Diese Werte (massgebend sind eigentlich Dosen bzw. auch Zusammensetzungen, Eigenschaften etc.) sagen aus, dass bei deren Ueberschreiten eine reale Gefahr einer Gehörsgefährdung besteht. Das heisst nicht, dass diese eintreten muss. Es wird jedoch einen gewissen Prozentsatz treffen (sofern die Anzahl der Betroffenen ausreichend gross ist), zumal der Wert von 85 dB A während acht Stunden pro Tag zu hoch angesetzt ist (in diesem Sinne sagen die äquivalenten Dauerschallpegel nicht so viel aus, weil es eben auch bereits bei deren Unterschreiten zu Gehörschädigungen kommen kann).

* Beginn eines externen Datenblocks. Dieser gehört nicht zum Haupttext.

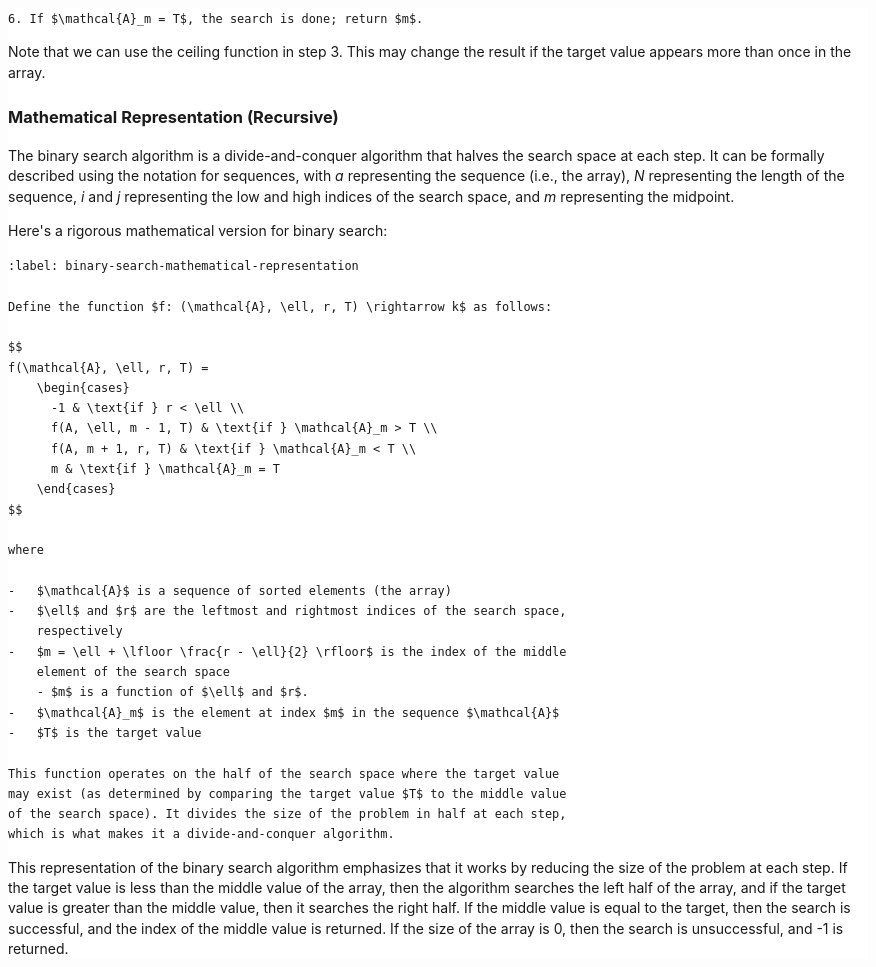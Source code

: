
 ```{prf:algorithm} Pseudocode
6. If $\mathcal{A}_m = T$, the search is done; return $m$.
```

Note that we can use the ceiling function in step 3. This may change the result
if the target value appears more than once in the array.

### Mathematical Representation (Recursive)

The binary search algorithm is a divide-and-conquer algorithm that halves the
search space at each step. It can be formally described using the notation for
sequences, with $a$ representing the sequence (i.e., the array), $N$
representing the length of the sequence, $i$ and $j$ representing the low and
high indices of the search space, and $m$ representing the midpoint.

Here's a rigorous mathematical version for binary search:

```{prf:algorithm} Mathematical Representation
:label: binary-search-mathematical-representation

Define the function $f: (\mathcal{A}, \ell, r, T) \rightarrow k$ as follows:

$$
f(\mathcal{A}, \ell, r, T) =
    \begin{cases}
      -1 & \text{if } r < \ell \\
      f(A, \ell, m - 1, T) & \text{if } \mathcal{A}_m > T \\
      f(A, m + 1, r, T) & \text{if } \mathcal{A}_m < T \\
      m & \text{if } \mathcal{A}_m = T
    \end{cases}
$$

where

-   $\mathcal{A}$ is a sequence of sorted elements (the array)
-   $\ell$ and $r$ are the leftmost and rightmost indices of the search space,
    respectively
-   $m = \ell + \lfloor \frac{r - \ell}{2} \rfloor$ is the index of the middle
    element of the search space
    - $m$ is a function of $\ell$ and $r$.
-   $\mathcal{A}_m$ is the element at index $m$ in the sequence $\mathcal{A}$
-   $T$ is the target value

This function operates on the half of the search space where the target value
may exist (as determined by comparing the target value $T$ to the middle value
of the search space). It divides the size of the problem in half at each step,
which is what makes it a divide-and-conquer algorithm.
```

This representation of the binary search algorithm emphasizes that it works by
reducing the size of the problem at each step. If the target value is less than
the middle value of the array, then the algorithm searches the left half of the
array, and if the target value is greater than the middle value, then it
searches the right half. If the middle value is equal to the target, then the
search is successful, and the index of the middle value is returned. If the size
of the array is 0, then the search is unsuccessful, and -1 is returned.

Dass die Werte fast nutzlos seien, würde ich nicht behaupten: Dieroff hat die Folgen der verschiedensten Arten von Lärmeinwirkungen und deren Folgen minutiös untersucht (es handelt sich um gross angelegte Studien mit tausenden von Teilnehmern, welche über Jahrzehnte durchgeführt wurden (oder zumindest Daten über einen entsprechenden Zeitraum berücksichtigen); sie ist also um einiges aussagekräftiger als Studien mit einem Dutzend Probanden 

 )
 
Natürlich gibt es einigermassen differenzierte Berechnungsmethoden, welche die Impulshaftigkeit des Schalls, dessen Frequenzusammensetzung etc. und deren Variabilität zu berücksichtigen versuchen und letztlich in einen einfachen Wert umrechnen. Dass dieser Wert nicht viel aussage, trifft so nicht zu.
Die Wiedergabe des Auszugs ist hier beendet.